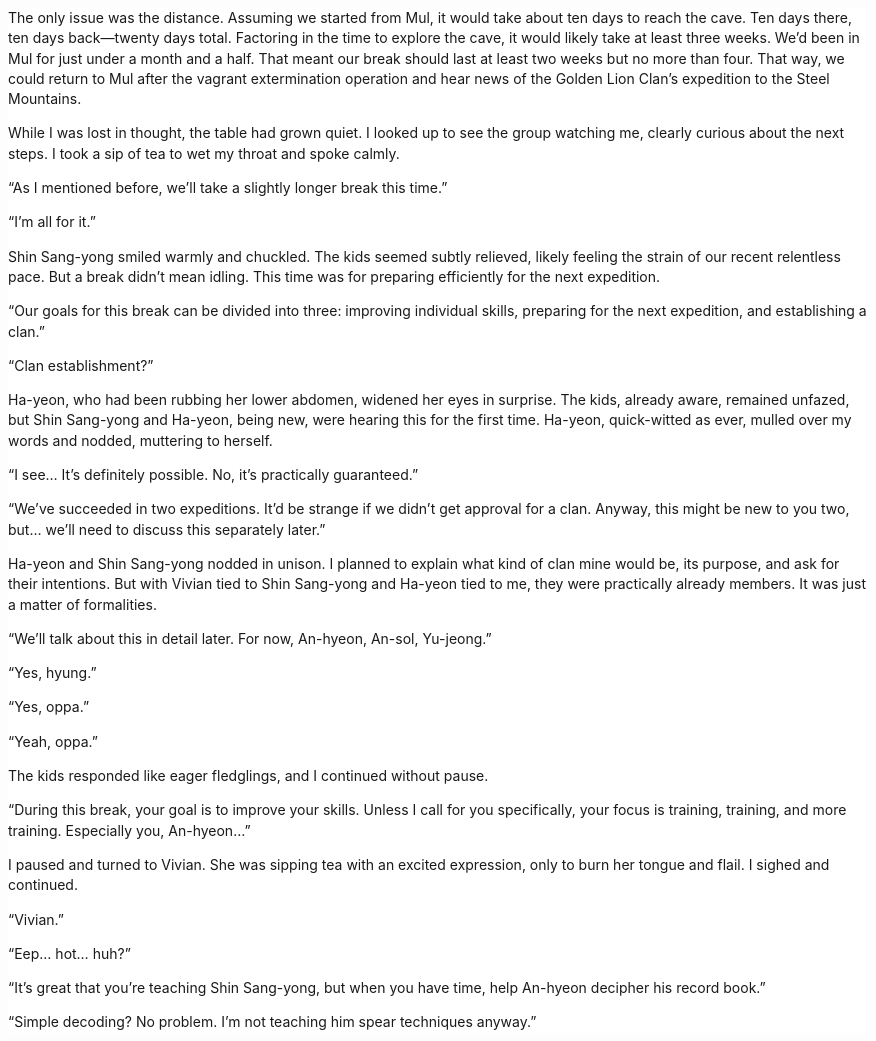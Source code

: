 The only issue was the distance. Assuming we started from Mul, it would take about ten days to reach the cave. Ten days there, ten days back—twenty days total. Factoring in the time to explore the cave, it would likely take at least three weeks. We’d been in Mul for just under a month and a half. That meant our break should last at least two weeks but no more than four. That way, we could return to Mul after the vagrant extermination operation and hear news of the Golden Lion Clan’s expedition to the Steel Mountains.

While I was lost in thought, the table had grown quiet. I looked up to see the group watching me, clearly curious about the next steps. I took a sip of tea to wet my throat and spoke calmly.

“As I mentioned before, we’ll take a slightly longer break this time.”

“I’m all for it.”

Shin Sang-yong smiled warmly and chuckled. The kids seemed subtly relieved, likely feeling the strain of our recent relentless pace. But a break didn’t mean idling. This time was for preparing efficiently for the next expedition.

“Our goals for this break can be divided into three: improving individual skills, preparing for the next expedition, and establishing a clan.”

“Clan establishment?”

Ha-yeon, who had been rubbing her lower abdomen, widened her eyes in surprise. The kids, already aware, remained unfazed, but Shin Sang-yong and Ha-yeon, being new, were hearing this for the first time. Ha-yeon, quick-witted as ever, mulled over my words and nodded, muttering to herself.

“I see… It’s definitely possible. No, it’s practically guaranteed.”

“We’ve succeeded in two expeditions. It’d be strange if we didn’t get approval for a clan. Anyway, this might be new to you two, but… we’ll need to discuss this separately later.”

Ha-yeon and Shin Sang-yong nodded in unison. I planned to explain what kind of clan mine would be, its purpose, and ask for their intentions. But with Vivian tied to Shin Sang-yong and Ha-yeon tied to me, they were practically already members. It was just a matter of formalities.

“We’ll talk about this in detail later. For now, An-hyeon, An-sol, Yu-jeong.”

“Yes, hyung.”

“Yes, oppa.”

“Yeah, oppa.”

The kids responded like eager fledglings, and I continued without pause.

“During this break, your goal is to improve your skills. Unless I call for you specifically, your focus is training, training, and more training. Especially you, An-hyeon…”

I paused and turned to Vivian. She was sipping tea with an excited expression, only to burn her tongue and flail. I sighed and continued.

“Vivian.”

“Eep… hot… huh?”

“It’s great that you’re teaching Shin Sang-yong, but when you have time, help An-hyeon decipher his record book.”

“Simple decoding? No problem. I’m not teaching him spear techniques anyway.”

> [What to do]: Which lines run from the one with "talk about this" through the end of the listing above? Restate them word for word, with nothing else.

> [Written answer]:
“We’ll talk about this in detail later. For now, An-hyeon, An-sol, Yu-jeong.”

“Yes, hyung.”

“Yes, oppa.”

“Yeah, oppa.”

The kids responded like eager fledglings, and I continued without pause.

“During this break, your goal is to improve your skills. Unless I call for you specifically, your focus is training, training, and more training. Especially you, An-hyeon…”

I paused and turned to Vivian. She was sipping tea with an excited expression, only to burn her tongue and flail. I sighed and continued.

“Vivian.”

“Eep… hot… huh?”

“It’s great that you’re teaching Shin Sang-yong, but when you have time, help An-hyeon decipher his record book.”

“Simple decoding? No problem. I’m not teaching him spear techniques anyway.”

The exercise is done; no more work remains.